The City of Newark, New Jersey has tapped Honeywell for an energy savings improvement project. Newark Mayor Ras J. Baraka and the city’s Department of Engineering director, Phillip Scott, said the project will help the city save money and put taxpayer dollars to better use.
Honeywell will lead the program to upgrade building infrastructure in 17 facilities across the city. Those upgrades will be funded through a 20-year $15.4 million energy saving service contract with Honeywell, along with a $2.3 million rebate from the New Jersey Clean Energy Program.
Honeywell has guaranteed that project will be a self-funded project over the contract term, meaning the future annual operational and energy savings from the upgrades will be sufficient to fund the service contract. That, along with the rebate, means the city won’t need to cough up any upfront capital investment to begin the upgrades.
Wayne Kent, VP and GM of Honeywell building solutions, said such performance contracts are a valuable way to enable public entities with lean budgets to further their sustainability goals.
“These projects can effectively pay for themselves with funding enabled through guaranteed savings,” Kent said.
Honeywell says it’ll use local labor to complete 40% of the project. Honeywell aims to finish the building infrastructure improvements by the end of 2019.
The upgrades include building three cogeneration plants to enable the city to generate on-site electricity and heat simultaneously; upgrading lighting with LEDs; replacing failed steam traps and missing pipe insulation on steam distribution systems; installing energy-efficient control solutions, including a building management system (BMS) platform and integrating the city’s HVAC and building systems with the BMS platform and installing electric and gas sub-meters on buildings; and installing a city-wide solution to reduce desktop computer electric power consumption, among other measures.
The project aims to reduce the city’s annual energy operating costs by 36%, representing some $1 million per year. It’s part of the Department of Engineering’s commitment to Newark’s Sustainability Action Plan.

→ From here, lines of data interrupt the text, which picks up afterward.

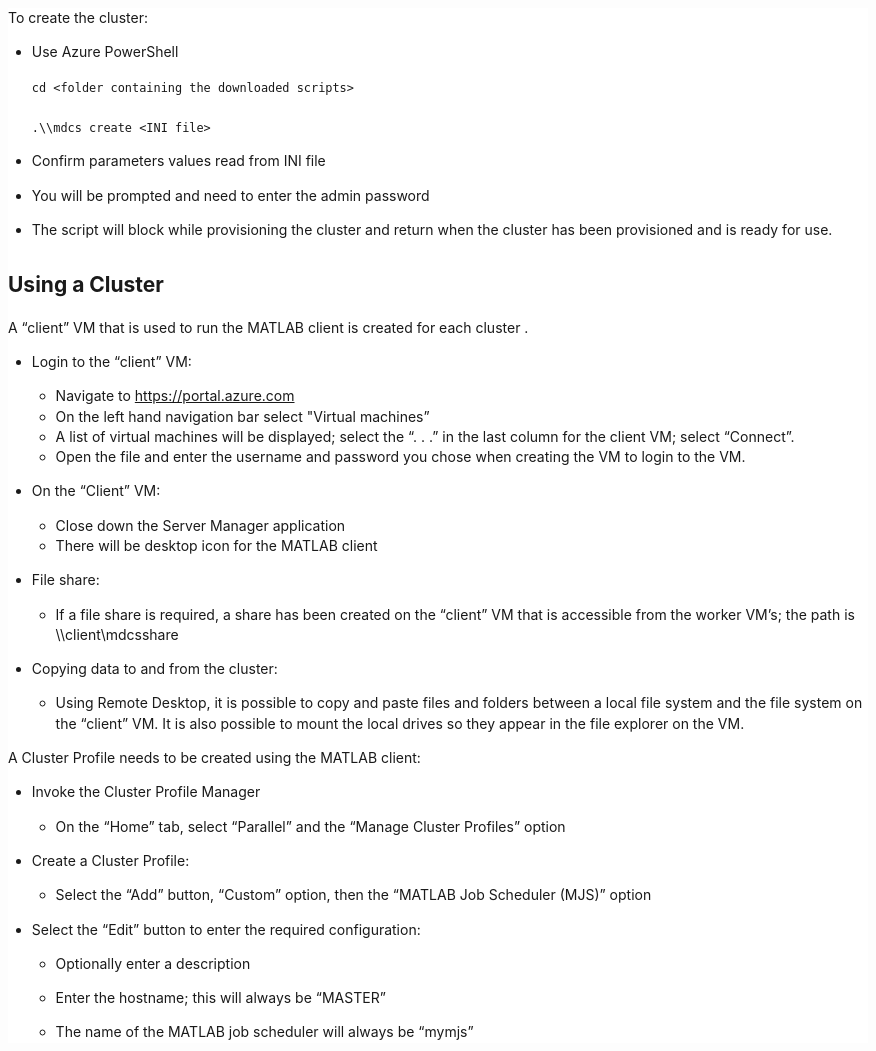 To create the cluster:

-   Use Azure PowerShell

        cd <folder containing the downloaded scripts>

        .\\mdcs create <INI file>
-   Confirm parameters values read from INI file
-   You will be prompted and need to enter the admin password
-   The script will block while provisioning the cluster and return when
    the cluster has been provisioned and is ready for use.

## Using a Cluster

A “client” VM that is used to run the MATLAB
client is created for each cluster .

-   Login to the “client” VM:
    -   Navigate to <https://portal.azure.com>
    -   On the left hand navigation bar select "Virtual machines”
    -   A list of virtual machines will be displayed; select the “. . .”
        in the last column for the client VM; select “Connect”.
    -   Open the file and enter the username and password you chose when
        creating the VM to login to the VM.

-   On the “Client” VM:
    -   Close down the Server Manager application
    -   There will be desktop icon for the MATLAB client

-   File share:

    -   If a file share is required, a share has been created on the
        “client” VM that is accessible from the worker VM’s; the path is \\\\client\\mdcsshare

-   Copying data to and from the cluster:
    -   Using Remote Desktop, it is possible to copy and paste files and
        folders between a local file system and the file system on the
        “client” VM.  It is also possible to mount the local drives
        so they appear in the file explorer on the VM.

A Cluster Profile needs to be created using the MATLAB client:

-   Invoke the Cluster Profile Manager

    -   On the “Home” tab, select “Parallel” and the “Manage Cluster
        Profiles” option

-   Create a Cluster Profile:

    -   Select the “Add” button, “Custom” option, then the “MATLAB Job
        Scheduler (MJS)” option

-   Select the “Edit” button to enter the required configuration:

    -   Optionally enter a description

    -   Enter the hostname; this will always be “MASTER”

    -   The name of the MATLAB job scheduler will always be “mymjs”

The plan calls for the city to reduce is municipal energy consumption, facilitating energy savings for residential, commercial and industrial partners, and supporting clean energy and green building initiatives.
“We understand how important it is for cities to lead the movement for climate action, energy equity and cleaner air,” said Mayor Baraka. “This is why Newark is committed to doing our part by developing solutions, implementing programs and working with partners like Honeywell to help us achieve energy savings, reduce greenhouse gases and pollution.”